Lyons, J.R. v Allpass, J.G
[1990] FCA 546
•28 SEPTEMBER 1990
Re: JOHN ROBERT LYONS
Ex Parte: JOHN GEOFFREY ALLPASS and NATIONAL AUSTRALIA BANK LIMITED
No. QE812 of 1985
FED No. 546
Bankruptcy
COURT
IN THE FEDERAL COURT OF AUSTRALIA
BANKRUPTCY DISTRICT OF THE SOUTHERN DISTRICT OF THE STATE OF QUEENSLAND
GENERAL DIVISION
Pincus J.(1)
CATCHWORDS
Bankruptcy - order sought for distribution of property recovered under indemnity - principles in exercising discretion to give indemnifying creditor a priority considered - form of order considered.
Bankruptcy Act 1966 s.109(10)
HEARING
BRISBANE
#DATE 28:9:1990
Counsel for the applicant: Mr. D.R. Boughen
Solicitors for the applicant: Blake Dawson Waldron
Counsel for the respondent: Mr. D.K. Boddice
Solicitors for the respondent: Goss Downey Carne
ORDER
1. The trustee's costs of and incidental to this application be taxed and paid out of the estate.

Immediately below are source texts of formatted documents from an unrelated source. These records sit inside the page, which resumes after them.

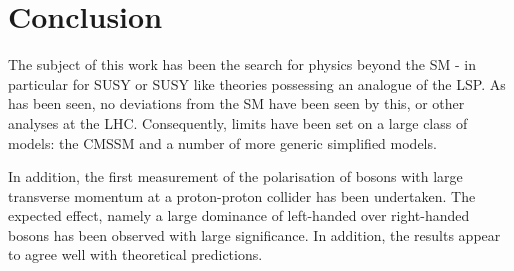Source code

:\chapter*{Conclusion}

The subject of this work has been the search for physics beyond the \ac{SM} - in
particular for \ac{SUSY} or \ac{SUSY} like theories possessing an analogue of
the \ac{LSP}. As has been seen, no deviations from the \ac{SM} have been seen by
this, or other analyses at the LHC. Consequently, limits have been set on a
large class of models: the \ac{CMSSM} and a number of more generic simplified
models.

In addition, the first measurement of the polarisation of \PW bosons with large
transverse momentum at a proton-proton collider has been undertaken. The
expected effect, namely a large dominance of left-handed over right-handed \PW
bosons has been observed with large significance. In addition, the results
appear to agree well with theoretical predictions.
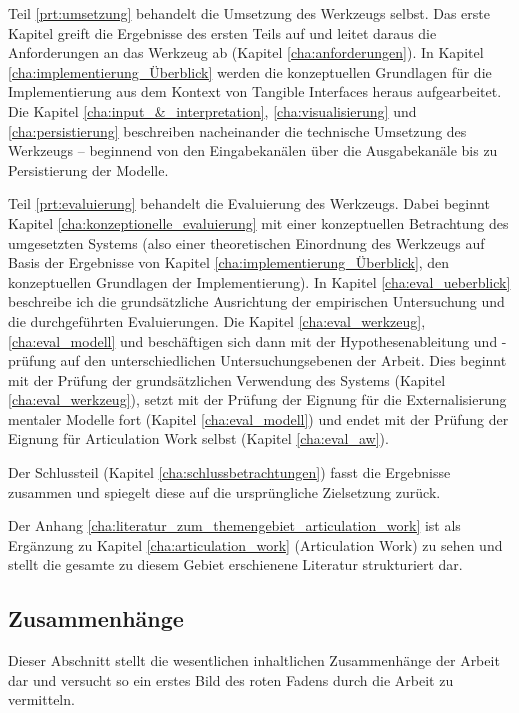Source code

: Teil \ref{prt:umsetzung} behandelt die Umsetzung des Werkzeugs selbst. Das erste Kapitel greift die Ergebnisse des ersten Teils auf und leitet daraus die Anforderungen an das Werkzeug ab (Kapitel \ref{cha:anforderungen}). In Kapitel \ref{cha:implementierung_Überblick} werden die konzeptuellen Grundlagen für die Implementierung aus dem Kontext von Tangible Interfaces heraus aufgearbeitet. Die Kapitel \ref{cha:input_&_interpretation}, \ref{cha:visualisierung} und \ref{cha:persistierung} beschreiben nacheinander die technische Umsetzung des Werkzeugs -- beginnend von den Eingabekanälen über die Ausgabekanäle bis zu Persistierung der Modelle. 

Teil \ref{prt:evaluierung} behandelt die Evaluierung des Werkzeugs. Dabei beginnt Kapitel \ref{cha:konzeptionelle_evaluierung} mit einer konzeptuellen Betrachtung des umgesetzten Systems (also einer theoretischen Einordnung des Werkzeugs auf Basis der Ergebnisse von Kapitel \ref{cha:implementierung_Überblick}, den konzeptuellen Grundlagen der Implementierung). In Kapitel \ref{cha:eval_ueberblick} beschreibe ich die grundsätzliche Ausrichtung der empirischen Untersuchung und die durchgeführten Evaluierungen. Die Kapitel \ref{cha:eval_werkzeug}, \ref{cha:eval_modell} und beschäftigen sich dann mit der Hypothesenableitung und -prüfung auf den unterschiedlichen Untersuchungsebenen der Arbeit. Dies beginnt mit der Prüfung der grundsätzlichen Verwendung des Systems (Kapitel \ref{cha:eval_werkzeug}), setzt mit der Prüfung der Eignung für die Externalisierung mentaler Modelle fort (Kapitel \ref{cha:eval_modell}) und endet mit der Prüfung der Eignung für Articulation Work selbst (Kapitel \ref{cha:eval_aw}).

Der Schlussteil (Kapitel \ref{cha:schlussbetrachtungen}) fasst die Ergebnisse zusammen und spiegelt diese auf die ursprüngliche Zielsetzung zurück.

Der Anhang \ref{cha:literatur_zum_themengebiet_articulation_work} ist als Ergänzung zu Kapitel \ref{cha:articulation_work} (Articulation Work) zu sehen und stellt die gesamte zu diesem Gebiet erschienene Literatur strukturiert dar.

\subsection{Zusammenhänge} %
\label{sub:zusammenhänge}

Dieser Abschnitt stellt die wesentlichen inhaltlichen Zusammenhänge der Arbeit dar und versucht so ein erstes Bild des roten Fadens durch die Arbeit zu vermitteln.

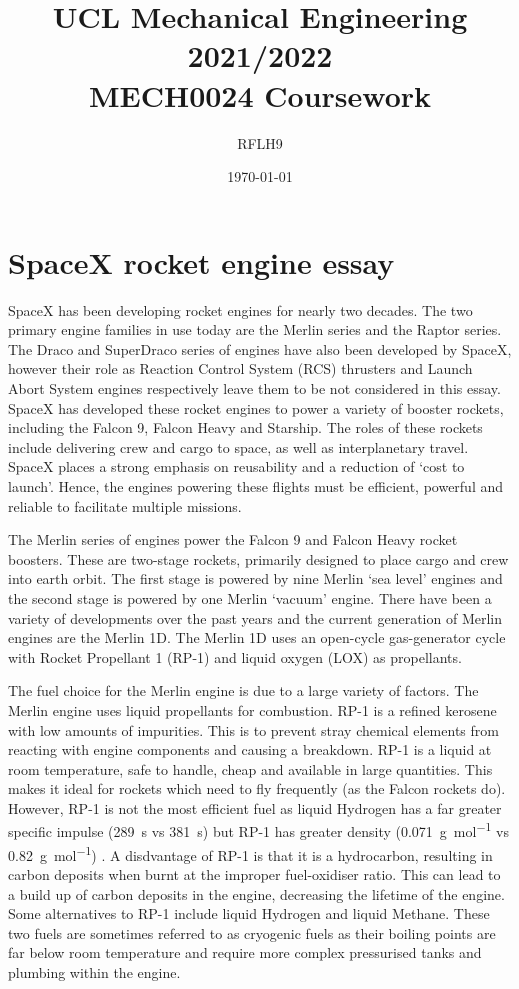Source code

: \documentclass[11pt]{article}
\numberwithin{equation}{section}
\begin{document}
\title{\textbf{UCL Mechanical Engineering 2021/2022}\\MECH0024 Coursework}
\author{RFLH9}
\date{\today}
\maketitle
\tableofcontents
\listoffigures
\newpage
\part{SpaceX rocket engine essay}
SpaceX has been developing rocket engines for nearly two decades. The two primary engine families in use today are the Merlin series and the Raptor series. The Draco and SuperDraco series of engines have also been developed by SpaceX, however their role as Reaction Control System (RCS) thrusters and Launch Abort System engines respectively leave them to be not considered in this essay. SpaceX has developed these rocket engines to power a variety of booster rockets, including the Falcon 9, Falcon Heavy and Starship. The roles of these rockets include delivering crew and cargo to space, as well as interplanetary travel. SpaceX places a strong emphasis on reusability and a reduction of `cost to launch'. Hence, the engines powering these flights must be efficient, powerful and reliable to facilitate multiple missions.

The Merlin series of engines power the Falcon 9 and Falcon Heavy rocket boosters. These are two-stage rockets, primarily designed to place cargo and crew into earth orbit. The first stage is powered by nine Merlin `sea level' engines and the second stage is powered by one Merlin `vacuum' engine. There have been a variety of developments over the past years and the current generation of Merlin engines are the Merlin 1D. The Merlin 1D uses an open-cycle gas-generator cycle with Rocket Propellant 1 (RP-1) and liquid oxygen (LOX) as propellants.

The fuel choice for the Merlin engine is due to a large variety of factors. The Merlin engine uses liquid propellants for combustion. RP-1 is a refined kerosene with low amounts of impurities. This is to prevent stray chemical elements from reacting with engine components and causing a breakdown. RP-1 is a liquid at room temperature, safe to handle, cheap and available in large quantities. This makes it ideal for rockets which need to fly frequently (as the Falcon rockets do). However, RP-1 is not the most efficient fuel as liquid Hydrogen has a far greater specific impulse (\SI{289}{\second} vs \SI{381}{\second}) but RP-1 has greater density (\SI{0.071}{\gram\per\mol} vs \SI{0.82}{\gram\per\mol}) \cite{b1}. A disdvantage of RP-1 is that it is a hydrocarbon, resulting in carbon deposits when burnt at the improper fuel-oxidiser ratio. This can lead to a build up of carbon deposits in the engine, decreasing the lifetime of the engine. Some alternatives to RP-1 include liquid Hydrogen and liquid Methane. These two fuels are sometimes referred to as cryogenic fuels as their boiling points are far below room temperature and require more complex pressurised tanks and plumbing within the engine. 
\end{document}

2. The costs of National Australia Bank Limited of and incidental to this application, fixed at $500, be paid out of the estate.
3. The balance of the applicant's costs in relation to the application heard by the Honourable Mr. Justice Spender, namely the sum of $2,657.60, be paid out of the estate.
4. Of the net amount available for distribution to unsecured creditors generally, one half be paid in the first place to National Australia Bank Limited.
5. National Australia Bank Limited also receive, with the other creditors, its proportionate share of the remaining funds available for distribution.
NOTE: Settlement and entry of orders is dealt with in Rule 124 of the Bankruptcy Rules.
JUDGE1
This is an application, on behalf of the trustee of the estate of the bankrupt, for an order with respect to the distribution of property recovered under an indemnity. The order sought is that the National Australia Bank Limited ("the Bank"), an indemnifying creditor, receive the sum of $38,509.35 in priority to other unsecured creditors. At the hearing, I was informed that the applicant desires that the National Australia Bank Limited receive the sum of $32,621.77 rather than the sum set out in the application; the higher figure was apparently inserted in error.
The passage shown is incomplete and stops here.